# Advice on staining Masonite



## CanKuhn (Feb 21, 2010)

I'm a woodshop teacher and we do a CD Holder as a project. I use boiled linseed oil to stain the CD Holder and more often than not the masonite, which we use for the back of the project, ends up looking like this










When I do the demonstration mine turns out fine but I can't figure out what my students are doing wrong when they stain their projects.


----------



## NormG (Mar 5, 2010)

I agree with WudnHevn, unless they are using a sealer of some type


----------



## Viking (Aug 26, 2009)

Perhaps you don't stain but, just give it a cost or two of poly? 2 coats, 3 maximum will give a good finish.


----------



## Loren (May 30, 2008)

Sand it first.

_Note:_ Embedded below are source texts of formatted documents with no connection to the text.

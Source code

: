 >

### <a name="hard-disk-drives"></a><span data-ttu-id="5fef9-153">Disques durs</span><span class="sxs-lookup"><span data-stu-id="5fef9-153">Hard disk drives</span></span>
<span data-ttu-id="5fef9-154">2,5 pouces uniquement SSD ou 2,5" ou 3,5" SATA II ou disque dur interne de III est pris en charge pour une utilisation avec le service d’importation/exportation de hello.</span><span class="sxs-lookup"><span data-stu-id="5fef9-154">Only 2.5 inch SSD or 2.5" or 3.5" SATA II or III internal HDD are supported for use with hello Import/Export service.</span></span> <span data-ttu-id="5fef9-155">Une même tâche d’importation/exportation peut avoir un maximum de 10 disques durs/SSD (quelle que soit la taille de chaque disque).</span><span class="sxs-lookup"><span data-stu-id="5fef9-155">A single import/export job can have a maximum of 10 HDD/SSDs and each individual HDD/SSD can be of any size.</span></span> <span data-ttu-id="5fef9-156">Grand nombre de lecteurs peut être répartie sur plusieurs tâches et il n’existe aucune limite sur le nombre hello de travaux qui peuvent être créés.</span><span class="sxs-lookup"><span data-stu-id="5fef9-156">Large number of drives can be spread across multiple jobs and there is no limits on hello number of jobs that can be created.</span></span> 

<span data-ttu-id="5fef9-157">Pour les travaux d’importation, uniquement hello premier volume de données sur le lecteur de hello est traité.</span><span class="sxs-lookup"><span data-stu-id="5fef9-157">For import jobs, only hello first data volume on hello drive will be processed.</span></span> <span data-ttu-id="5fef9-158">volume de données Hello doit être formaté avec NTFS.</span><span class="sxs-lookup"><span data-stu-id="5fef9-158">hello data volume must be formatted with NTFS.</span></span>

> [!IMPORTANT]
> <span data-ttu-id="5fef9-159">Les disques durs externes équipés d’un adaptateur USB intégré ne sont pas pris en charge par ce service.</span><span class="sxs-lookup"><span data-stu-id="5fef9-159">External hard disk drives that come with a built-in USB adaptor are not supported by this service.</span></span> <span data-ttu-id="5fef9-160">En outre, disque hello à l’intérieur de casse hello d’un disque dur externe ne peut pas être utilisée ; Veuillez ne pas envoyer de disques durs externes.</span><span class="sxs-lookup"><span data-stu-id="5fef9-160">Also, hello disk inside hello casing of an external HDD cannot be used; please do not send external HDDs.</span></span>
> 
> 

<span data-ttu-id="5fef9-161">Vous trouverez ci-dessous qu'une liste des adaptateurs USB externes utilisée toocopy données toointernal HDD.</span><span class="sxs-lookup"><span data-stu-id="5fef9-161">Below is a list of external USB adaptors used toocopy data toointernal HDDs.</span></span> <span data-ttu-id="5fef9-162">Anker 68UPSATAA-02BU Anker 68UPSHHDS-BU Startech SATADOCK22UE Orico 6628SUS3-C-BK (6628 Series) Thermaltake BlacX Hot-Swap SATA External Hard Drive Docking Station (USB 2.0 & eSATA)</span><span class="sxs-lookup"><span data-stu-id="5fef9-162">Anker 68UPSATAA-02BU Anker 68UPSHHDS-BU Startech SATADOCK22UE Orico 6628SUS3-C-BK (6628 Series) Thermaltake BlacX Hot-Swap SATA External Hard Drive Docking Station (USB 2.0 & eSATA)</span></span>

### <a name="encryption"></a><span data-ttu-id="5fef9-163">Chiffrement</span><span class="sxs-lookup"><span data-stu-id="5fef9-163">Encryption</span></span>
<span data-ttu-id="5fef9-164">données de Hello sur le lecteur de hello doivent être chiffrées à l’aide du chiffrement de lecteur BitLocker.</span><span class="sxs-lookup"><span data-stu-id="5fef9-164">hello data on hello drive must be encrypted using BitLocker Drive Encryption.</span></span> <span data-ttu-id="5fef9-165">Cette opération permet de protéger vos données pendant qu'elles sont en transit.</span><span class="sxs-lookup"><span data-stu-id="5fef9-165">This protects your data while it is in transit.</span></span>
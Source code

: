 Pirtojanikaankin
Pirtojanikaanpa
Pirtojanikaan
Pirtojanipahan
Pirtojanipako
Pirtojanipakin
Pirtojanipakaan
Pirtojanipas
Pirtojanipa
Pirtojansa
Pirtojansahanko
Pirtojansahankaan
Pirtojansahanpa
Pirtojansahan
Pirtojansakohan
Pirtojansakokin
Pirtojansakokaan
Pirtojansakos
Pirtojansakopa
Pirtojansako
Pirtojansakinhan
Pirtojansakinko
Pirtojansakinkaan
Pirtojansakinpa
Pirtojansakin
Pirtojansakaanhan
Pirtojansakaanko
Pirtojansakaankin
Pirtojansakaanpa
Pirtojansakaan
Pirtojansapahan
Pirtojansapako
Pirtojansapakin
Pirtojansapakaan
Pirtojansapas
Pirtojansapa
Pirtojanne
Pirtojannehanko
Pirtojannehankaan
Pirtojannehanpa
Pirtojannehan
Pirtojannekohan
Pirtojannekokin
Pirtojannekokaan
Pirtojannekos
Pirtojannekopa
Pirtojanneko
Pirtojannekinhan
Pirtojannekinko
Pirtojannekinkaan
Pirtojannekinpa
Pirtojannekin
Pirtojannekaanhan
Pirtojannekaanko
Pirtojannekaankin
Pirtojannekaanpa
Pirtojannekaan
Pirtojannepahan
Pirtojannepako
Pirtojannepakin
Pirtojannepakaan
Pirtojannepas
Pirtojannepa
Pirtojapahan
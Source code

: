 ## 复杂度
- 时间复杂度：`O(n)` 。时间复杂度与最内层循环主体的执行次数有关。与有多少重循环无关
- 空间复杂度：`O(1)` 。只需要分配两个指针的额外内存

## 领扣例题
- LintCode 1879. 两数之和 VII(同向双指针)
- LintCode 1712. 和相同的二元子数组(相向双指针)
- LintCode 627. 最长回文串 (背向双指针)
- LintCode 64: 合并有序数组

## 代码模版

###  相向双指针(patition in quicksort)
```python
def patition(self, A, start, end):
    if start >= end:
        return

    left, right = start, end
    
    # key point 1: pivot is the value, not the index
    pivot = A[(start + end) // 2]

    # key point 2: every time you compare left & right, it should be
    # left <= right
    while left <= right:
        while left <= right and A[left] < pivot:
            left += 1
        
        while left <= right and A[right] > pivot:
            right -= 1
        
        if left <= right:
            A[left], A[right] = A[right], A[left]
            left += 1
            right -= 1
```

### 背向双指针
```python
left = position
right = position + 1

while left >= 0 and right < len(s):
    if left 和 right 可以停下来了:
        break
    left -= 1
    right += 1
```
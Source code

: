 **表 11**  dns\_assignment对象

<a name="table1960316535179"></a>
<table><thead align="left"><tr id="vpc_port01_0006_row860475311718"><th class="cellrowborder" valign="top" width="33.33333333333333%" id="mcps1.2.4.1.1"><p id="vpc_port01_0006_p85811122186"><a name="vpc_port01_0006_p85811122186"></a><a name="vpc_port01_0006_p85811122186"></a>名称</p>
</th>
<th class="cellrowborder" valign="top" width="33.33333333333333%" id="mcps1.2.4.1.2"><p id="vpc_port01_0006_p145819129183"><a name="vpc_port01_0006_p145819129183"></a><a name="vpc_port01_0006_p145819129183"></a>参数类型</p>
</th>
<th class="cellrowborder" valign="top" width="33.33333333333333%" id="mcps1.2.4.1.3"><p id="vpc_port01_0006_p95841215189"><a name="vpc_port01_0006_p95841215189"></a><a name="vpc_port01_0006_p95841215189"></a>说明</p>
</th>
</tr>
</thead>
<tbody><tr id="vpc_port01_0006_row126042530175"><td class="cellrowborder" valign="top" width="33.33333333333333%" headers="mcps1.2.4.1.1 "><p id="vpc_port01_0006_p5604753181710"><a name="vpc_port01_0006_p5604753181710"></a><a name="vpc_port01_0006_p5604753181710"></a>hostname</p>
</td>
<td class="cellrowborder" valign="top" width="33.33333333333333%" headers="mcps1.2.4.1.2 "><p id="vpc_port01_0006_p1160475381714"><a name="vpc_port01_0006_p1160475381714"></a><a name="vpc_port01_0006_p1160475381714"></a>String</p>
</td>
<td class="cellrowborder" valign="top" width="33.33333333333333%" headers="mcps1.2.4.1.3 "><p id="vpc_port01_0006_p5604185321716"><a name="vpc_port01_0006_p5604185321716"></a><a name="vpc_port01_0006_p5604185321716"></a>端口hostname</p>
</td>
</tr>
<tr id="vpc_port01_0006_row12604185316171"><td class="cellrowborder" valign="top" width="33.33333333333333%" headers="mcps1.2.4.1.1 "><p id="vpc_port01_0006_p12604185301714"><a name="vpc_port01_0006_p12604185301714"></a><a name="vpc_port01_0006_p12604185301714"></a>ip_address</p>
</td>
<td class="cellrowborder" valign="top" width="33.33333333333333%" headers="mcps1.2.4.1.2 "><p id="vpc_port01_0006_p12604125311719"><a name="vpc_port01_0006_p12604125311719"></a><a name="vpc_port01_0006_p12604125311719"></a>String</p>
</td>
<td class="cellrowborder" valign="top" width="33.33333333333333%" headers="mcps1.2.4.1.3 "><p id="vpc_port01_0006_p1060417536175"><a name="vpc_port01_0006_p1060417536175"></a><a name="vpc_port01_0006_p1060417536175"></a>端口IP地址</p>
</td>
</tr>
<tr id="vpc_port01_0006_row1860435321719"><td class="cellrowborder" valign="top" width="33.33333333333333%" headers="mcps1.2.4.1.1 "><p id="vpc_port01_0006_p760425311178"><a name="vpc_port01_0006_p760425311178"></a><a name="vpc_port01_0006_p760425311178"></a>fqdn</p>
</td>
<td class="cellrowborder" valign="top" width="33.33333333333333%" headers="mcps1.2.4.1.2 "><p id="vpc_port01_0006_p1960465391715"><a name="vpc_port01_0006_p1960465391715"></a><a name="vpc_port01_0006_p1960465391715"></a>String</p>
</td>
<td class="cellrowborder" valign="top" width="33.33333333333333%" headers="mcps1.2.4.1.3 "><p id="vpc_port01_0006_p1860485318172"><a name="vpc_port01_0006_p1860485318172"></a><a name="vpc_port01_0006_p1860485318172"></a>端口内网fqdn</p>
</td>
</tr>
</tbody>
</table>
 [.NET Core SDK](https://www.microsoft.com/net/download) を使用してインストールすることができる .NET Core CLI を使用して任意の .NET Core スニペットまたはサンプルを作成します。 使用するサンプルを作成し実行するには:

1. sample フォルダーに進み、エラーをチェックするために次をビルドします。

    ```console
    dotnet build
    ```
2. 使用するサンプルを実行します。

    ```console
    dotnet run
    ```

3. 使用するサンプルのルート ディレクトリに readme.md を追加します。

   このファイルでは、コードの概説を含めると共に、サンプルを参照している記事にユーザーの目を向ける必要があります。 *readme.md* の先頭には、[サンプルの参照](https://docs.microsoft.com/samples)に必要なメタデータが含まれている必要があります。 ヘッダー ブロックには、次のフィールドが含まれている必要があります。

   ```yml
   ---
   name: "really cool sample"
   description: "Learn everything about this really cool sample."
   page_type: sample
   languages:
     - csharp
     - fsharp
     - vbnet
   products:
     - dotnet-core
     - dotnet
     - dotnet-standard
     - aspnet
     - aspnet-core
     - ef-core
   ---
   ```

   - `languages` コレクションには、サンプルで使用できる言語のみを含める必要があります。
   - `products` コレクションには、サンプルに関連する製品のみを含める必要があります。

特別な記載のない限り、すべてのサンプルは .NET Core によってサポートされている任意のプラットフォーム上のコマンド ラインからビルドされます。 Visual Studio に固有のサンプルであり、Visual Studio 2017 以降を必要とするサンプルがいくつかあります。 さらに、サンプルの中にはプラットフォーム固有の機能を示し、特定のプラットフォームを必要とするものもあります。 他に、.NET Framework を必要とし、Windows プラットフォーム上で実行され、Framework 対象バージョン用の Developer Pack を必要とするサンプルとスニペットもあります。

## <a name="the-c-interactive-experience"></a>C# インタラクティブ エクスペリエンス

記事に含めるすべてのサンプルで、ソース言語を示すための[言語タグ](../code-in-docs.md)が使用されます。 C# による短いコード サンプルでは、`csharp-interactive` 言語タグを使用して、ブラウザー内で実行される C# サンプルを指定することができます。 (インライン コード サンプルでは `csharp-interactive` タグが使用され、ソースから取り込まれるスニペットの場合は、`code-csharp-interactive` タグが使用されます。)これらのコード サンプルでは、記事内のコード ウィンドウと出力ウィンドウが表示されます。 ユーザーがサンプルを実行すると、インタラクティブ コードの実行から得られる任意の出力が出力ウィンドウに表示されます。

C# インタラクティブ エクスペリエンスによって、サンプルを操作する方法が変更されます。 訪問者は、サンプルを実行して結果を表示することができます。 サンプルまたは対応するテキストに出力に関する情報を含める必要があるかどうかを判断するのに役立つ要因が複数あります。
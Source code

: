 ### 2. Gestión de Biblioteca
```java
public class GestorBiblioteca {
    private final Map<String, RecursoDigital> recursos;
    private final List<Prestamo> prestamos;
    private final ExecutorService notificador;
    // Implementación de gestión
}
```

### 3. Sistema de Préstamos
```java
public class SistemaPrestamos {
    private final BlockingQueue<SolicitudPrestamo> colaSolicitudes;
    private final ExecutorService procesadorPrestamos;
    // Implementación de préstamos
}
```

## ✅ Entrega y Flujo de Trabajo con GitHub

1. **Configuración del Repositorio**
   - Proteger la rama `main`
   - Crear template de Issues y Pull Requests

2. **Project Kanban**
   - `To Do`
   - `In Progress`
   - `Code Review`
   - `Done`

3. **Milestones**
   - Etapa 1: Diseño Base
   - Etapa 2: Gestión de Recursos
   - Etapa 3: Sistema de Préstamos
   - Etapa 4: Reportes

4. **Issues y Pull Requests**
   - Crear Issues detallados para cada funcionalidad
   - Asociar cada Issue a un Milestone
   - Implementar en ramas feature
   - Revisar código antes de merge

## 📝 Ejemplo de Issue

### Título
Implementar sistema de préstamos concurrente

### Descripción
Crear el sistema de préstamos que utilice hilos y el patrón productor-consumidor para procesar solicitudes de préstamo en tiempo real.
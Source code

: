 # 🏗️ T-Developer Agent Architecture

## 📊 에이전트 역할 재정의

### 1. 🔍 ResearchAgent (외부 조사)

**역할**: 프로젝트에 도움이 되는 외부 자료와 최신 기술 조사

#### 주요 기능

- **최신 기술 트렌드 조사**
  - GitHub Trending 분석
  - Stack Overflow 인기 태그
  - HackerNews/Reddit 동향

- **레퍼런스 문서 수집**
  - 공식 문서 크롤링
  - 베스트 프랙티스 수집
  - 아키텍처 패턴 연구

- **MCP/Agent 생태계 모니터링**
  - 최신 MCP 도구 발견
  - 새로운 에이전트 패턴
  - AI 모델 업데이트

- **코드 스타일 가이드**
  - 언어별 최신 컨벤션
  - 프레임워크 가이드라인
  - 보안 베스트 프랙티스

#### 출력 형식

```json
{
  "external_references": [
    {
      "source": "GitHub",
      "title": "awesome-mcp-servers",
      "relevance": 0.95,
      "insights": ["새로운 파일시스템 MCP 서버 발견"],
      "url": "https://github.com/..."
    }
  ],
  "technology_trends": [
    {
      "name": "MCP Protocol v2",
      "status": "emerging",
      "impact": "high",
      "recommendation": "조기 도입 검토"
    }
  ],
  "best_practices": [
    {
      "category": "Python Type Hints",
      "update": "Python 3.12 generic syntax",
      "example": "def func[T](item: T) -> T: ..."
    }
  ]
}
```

Masonite is conditioned with heat and pressure. This
makes it resistant to moisture.


----------



## CanKuhn (Feb 21, 2010)

Thanks for the help Lumber jocks.


----------



## bondogaposis (Dec 18, 2011)

When I finish it I flood it with thinned varnish, 50/50 spar varnish/mineral spirits. I let it drink it in for a while then wipe it tight. From your photo it looks like your BLO is a little thick and is not penetrating on the first coat. Thin it and have them put enough on to let it soak in.


----------



## BillWhite (Jul 23, 2007)

Why not use shellac?
Bill


----------